### PROBLEM STATEMENT
Nothing but the line with "x_i + \mathbf r_t)" and the lines after it should appear, each retyped exactly as in the listing.
════════
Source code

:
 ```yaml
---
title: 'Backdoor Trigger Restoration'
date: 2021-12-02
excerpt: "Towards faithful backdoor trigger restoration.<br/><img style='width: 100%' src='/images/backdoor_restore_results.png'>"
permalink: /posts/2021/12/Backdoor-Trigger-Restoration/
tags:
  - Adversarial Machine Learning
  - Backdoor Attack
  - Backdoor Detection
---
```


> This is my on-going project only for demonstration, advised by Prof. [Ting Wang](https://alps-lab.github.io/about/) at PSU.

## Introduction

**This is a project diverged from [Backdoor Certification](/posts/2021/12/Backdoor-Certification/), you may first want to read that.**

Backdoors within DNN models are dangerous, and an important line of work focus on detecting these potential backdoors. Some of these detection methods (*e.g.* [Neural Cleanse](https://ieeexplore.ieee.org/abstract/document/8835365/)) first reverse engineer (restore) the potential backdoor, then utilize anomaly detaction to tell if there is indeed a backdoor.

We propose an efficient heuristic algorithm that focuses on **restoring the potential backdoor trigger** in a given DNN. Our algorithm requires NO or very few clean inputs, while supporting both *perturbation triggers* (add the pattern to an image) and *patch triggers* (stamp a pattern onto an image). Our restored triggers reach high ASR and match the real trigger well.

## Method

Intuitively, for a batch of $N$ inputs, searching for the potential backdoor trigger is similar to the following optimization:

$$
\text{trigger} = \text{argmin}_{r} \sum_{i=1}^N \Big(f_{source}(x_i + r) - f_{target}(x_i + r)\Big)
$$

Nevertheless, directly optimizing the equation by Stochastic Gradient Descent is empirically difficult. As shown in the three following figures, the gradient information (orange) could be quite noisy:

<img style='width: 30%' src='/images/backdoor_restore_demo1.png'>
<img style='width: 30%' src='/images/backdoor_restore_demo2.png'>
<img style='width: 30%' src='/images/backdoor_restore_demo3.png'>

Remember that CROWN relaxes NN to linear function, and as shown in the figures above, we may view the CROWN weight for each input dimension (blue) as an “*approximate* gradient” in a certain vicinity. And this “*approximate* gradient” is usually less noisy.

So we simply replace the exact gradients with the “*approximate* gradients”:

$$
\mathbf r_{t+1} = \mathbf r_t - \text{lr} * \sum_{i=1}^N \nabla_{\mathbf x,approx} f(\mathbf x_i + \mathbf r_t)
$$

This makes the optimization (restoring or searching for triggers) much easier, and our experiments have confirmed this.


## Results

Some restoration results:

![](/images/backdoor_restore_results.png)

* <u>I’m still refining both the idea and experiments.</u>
════════
### EXPECTED ANSWER
\mathbf r_{t+1} = \mathbf r_t - \text{lr} * \sum_{i=1}^N \nabla_{\mathbf x,approx} f(\mathbf x_i + \mathbf r_t)
$$

This makes the optimization (restoring or searching for triggers) much easier, and our experiments have confirmed this.


## Results

Some restoration results:

![](/images/backdoor_restore_results.png)

* <u>I’m still refining both the idea and experiments.</u>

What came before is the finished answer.